As long as you judge the historicity of what's recorded in Biblical accounts excluding the possibility of the Bible being inspired of a higher power, human fallacy can always be used to discredit history recorded in the Bible. The existence of wicked supernatural forces can misconstrue human history. It's certainly convinced you has it not? While secular history serves a relative purpose, the existence of the invisible spirit realm is better assessed from scientific methods and personal experience, not obscure uninspired historical data written by imperfect men.
Jehovah's Witnesses strive to accurately assess Bible history in comparison with the grand scheme of all things unlike Christendom's Churches. Like I said before: As far as I'm concerned the Bible meets the criteria of scientific evidence for divine inspiration.
No other book took so long to complete as the Bible. In 1513 B.C.E. Moses began Bible writing. Other sacred writings were added to the inspired Scriptures until sometime after 443 B.C.E. when Nehemiah and Malachi completed their books. Then there was a gap in Bible writing for almost 500 years, until the apostle Matthew penned his historic account. Nearly 60 years later John, the last of the apostles, contributed his Gospel and three letters to complete the Bible’s canon. So, all together, a period of some 1,610 years was involved in producing the Bible. All the cowriters were Hebrews and, hence, part of that people “entrusted with the sacred pronouncements of God.”—Ro 3:2.

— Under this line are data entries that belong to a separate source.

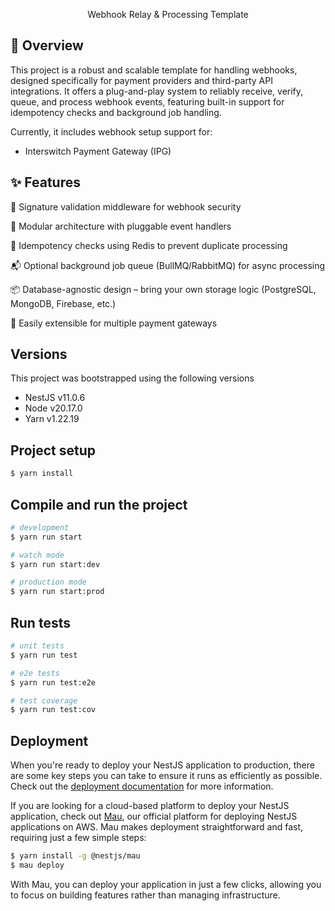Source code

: <p align="center">
Webhook Relay & Processing Template
</p>

## 🧩 Overview

This project is a robust and scalable template for handling webhooks, designed specifically for payment providers and third-party API integrations. It offers a plug-and-play system to reliably receive, verify, queue, and process webhook events, featuring built-in support for idempotency checks and background job handling.

Currently, it includes webhook setup support for:

- Interswitch Payment Gateway (IPG)

## ✨ Features

🔐 Signature validation middleware for webhook security

🧩 Modular architecture with pluggable event handlers

🔁 Idempotency checks using Redis to prevent duplicate processing

📬 Optional background job queue (BullMQ/RabbitMQ) for async processing

📦 Database-agnostic design – bring your own storage logic (PostgreSQL, MongoDB, Firebase, etc.)

🧪 Easily extensible for multiple payment gateways

## Versions

This project was bootstrapped using the following versions

- NestJS v11.0.6
- Node v20.17.0
- Yarn v1.22.19

## Project setup

```bash
$ yarn install
```

## Compile and run the project

```bash
# development
$ yarn run start

# watch mode
$ yarn run start:dev

# production mode
$ yarn run start:prod
```

## Run tests

```bash
# unit tests
$ yarn run test

# e2e tests
$ yarn run test:e2e

# test coverage
$ yarn run test:cov
```

## Deployment

When you're ready to deploy your NestJS application to production, there are some key steps you can take to ensure it runs as efficiently as possible. Check out the [deployment documentation](https://docs.nestjs.com/deployment) for more information.

If you are looking for a cloud-based platform to deploy your NestJS application, check out [Mau](https://mau.nestjs.com), our official platform for deploying NestJS applications on AWS. Mau makes deployment straightforward and fast, requiring just a few simple steps:

```bash
$ yarn install -g @nestjs/mau
$ mau deploy
```

With Mau, you can deploy your application in just a few clicks, allowing you to focus on building features rather than managing infrastructure.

The Bible is not an unrelated assortment or collection of heterogeneous fragments from Jewish and Christian literature. Rather, it is an organizational book, highly unified and interconnected in its various segments, which indeed reflect the systematic orderliness of the Creator-Author himself. God’s dealings with Israel in giving them a comprehensive law code as well as regulations governing matters even down to small details of camp life—things that were later mirrored in the Davidic kingdom as well as in the congregational arrangement among first-century Christians—reflect and magnify this organizational aspect of the Bible.
Rbi8 p. 8 Introduction
This 1984 revised edition of the New World Translation of the Holy Scriptures richly enhances accurate Bible knowledge by means of several distinctive features such as the marginal (cross) references, an extensive footnote apparatus, a concordance (Bible Words Indexed) and an appendix. Modern computerization has assisted greatly in preparing these features.
There are more than 125,000 marginal (cross) references in this edition. These citations demonstrate that there is at least a second witness to almost every Biblical matter. A careful comparison of the marginal references and an examination of the accompanying footnotes will reveal the interlocking harmony of the 66 Bible books, proving that they comprise one book, inspired by God.